**Data to process:**
════════════════
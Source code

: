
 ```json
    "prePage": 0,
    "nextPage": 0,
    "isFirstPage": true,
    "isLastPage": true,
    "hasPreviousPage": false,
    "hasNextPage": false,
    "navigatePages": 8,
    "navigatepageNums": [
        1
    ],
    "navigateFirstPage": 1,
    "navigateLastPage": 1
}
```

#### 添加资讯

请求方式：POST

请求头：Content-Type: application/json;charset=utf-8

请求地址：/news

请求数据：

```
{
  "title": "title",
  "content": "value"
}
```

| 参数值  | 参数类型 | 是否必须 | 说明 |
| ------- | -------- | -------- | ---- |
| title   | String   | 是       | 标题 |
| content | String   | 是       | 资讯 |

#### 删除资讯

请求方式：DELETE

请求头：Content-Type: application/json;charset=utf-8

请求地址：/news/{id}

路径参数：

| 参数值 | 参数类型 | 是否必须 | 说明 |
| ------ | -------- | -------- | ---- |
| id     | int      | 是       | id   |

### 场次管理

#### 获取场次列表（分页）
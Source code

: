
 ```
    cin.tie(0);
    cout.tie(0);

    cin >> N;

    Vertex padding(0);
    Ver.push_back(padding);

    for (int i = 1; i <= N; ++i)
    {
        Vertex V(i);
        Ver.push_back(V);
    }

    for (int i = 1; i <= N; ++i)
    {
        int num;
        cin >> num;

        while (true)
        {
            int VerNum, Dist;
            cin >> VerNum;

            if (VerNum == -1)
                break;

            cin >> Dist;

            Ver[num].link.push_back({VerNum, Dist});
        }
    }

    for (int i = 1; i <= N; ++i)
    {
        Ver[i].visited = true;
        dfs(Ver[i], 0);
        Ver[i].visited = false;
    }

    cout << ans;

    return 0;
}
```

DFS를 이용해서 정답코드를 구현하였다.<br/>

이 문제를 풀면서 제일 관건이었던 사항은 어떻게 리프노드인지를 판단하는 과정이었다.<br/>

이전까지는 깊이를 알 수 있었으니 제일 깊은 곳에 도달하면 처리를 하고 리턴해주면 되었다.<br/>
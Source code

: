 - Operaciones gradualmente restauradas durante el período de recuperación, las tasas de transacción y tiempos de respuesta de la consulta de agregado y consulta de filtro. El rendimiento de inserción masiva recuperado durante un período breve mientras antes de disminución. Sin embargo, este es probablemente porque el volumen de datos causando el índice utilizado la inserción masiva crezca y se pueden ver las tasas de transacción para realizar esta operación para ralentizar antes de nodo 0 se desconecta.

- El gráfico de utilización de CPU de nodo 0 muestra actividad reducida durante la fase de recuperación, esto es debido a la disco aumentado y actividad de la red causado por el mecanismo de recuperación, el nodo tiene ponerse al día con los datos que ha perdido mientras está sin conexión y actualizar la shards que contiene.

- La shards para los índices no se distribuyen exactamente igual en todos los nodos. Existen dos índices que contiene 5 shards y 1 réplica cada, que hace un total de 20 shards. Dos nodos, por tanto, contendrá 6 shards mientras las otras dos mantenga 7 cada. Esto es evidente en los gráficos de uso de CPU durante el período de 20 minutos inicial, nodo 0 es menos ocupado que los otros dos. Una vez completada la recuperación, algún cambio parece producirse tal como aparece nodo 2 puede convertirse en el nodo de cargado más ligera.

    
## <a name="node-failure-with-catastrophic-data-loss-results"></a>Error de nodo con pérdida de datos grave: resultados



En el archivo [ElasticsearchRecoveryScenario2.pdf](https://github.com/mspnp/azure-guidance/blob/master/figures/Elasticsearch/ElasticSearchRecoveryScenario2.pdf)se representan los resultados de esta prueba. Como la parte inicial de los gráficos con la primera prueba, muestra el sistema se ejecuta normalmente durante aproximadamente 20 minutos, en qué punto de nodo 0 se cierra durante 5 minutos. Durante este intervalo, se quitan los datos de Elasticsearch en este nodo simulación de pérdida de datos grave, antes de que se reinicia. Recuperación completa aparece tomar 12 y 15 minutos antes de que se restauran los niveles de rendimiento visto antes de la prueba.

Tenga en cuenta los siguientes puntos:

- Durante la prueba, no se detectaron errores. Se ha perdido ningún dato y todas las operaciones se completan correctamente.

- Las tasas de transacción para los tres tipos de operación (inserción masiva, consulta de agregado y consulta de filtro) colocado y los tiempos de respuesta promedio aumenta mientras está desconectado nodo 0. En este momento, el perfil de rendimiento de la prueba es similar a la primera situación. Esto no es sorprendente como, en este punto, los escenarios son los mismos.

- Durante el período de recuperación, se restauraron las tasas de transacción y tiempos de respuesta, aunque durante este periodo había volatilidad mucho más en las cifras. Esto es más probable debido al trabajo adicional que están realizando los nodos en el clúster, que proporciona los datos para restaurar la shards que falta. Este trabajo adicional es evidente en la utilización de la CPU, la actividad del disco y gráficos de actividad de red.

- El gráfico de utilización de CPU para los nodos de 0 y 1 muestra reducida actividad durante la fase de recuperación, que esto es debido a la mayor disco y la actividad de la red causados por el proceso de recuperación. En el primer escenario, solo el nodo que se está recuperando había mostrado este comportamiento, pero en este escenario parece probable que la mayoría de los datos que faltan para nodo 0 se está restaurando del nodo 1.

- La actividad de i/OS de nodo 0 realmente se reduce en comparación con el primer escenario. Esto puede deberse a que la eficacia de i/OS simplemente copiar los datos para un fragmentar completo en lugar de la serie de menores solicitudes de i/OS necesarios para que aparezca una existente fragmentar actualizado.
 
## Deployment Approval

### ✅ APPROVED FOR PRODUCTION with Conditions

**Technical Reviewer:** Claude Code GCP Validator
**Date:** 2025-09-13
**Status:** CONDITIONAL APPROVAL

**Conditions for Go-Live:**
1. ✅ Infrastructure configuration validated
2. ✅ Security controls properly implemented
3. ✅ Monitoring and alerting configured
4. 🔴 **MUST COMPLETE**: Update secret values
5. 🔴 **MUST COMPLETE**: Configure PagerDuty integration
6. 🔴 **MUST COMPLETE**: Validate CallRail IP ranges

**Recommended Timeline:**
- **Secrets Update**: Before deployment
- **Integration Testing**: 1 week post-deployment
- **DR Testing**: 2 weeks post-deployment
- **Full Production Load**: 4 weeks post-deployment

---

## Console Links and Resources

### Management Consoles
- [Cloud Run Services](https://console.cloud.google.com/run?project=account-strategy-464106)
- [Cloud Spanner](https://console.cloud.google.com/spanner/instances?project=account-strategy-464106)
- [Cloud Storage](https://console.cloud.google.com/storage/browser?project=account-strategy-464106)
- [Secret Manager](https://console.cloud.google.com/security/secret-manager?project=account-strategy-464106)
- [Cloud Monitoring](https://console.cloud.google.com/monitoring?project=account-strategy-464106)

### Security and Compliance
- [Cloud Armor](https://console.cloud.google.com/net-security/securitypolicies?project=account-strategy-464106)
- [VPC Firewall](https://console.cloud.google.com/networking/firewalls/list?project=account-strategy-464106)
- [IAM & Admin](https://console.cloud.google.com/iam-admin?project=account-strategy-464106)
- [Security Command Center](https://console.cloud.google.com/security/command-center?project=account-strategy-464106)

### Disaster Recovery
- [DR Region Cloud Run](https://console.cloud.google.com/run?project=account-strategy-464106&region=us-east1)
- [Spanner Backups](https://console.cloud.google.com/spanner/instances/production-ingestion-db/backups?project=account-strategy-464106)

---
════════════════
**Work item:**
Could you transcribe the entries exactly, from the first line through the line containing "DFS를 이용해서 정답코드를 구현하였다.<br/>", and give nothing more?

**Exercise answer:**
Source code

:
 ```json
    "prePage": 0,
    "nextPage": 0,
    "isFirstPage": true,
    "isLastPage": true,
    "hasPreviousPage": false,
    "hasNextPage": false,
    "navigatePages": 8,
    "navigatepageNums": [
        1
    ],
    "navigateFirstPage": 1,
    "navigateLastPage": 1
}
```

#### 添加资讯

请求方式：POST

请求头：Content-Type: application/json;charset=utf-8

请求地址：/news

请求数据：

```
{
  "title": "title",
  "content": "value"
}
```

| 参数值  | 参数类型 | 是否必须 | 说明 |
| ------- | -------- | -------- | ---- |
| title   | String   | 是       | 标题 |
| content | String   | 是       | 资讯 |

#### 删除资讯

请求方式：DELETE

请求头：Content-Type: application/json;charset=utf-8

请求地址：/news/{id}

路径参数：

| 参数值 | 参数类型 | 是否必须 | 说明 |
| ------ | -------- | -------- | ---- |
| id     | int      | 是       | id   |

### 场次管理

#### 获取场次列表（分页）
Source code

:
 ```
    cin.tie(0);
    cout.tie(0);

    cin >> N;

    Vertex padding(0);
    Ver.push_back(padding);

    for (int i = 1; i <= N; ++i)
    {
        Vertex V(i);
        Ver.push_back(V);
    }

    for (int i = 1; i <= N; ++i)
    {
        int num;
        cin >> num;

        while (true)
        {
            int VerNum, Dist;
            cin >> VerNum;

            if (VerNum == -1)
                break;

            cin >> Dist;

            Ver[num].link.push_back({VerNum, Dist});
        }
    }

    for (int i = 1; i <= N; ++i)
    {
        Ver[i].visited = true;
        dfs(Ver[i], 0);
        Ver[i].visited = false;
    }

    cout << ans;

    return 0;
}
```

DFS를 이용해서 정답코드를 구현하였다.<br/>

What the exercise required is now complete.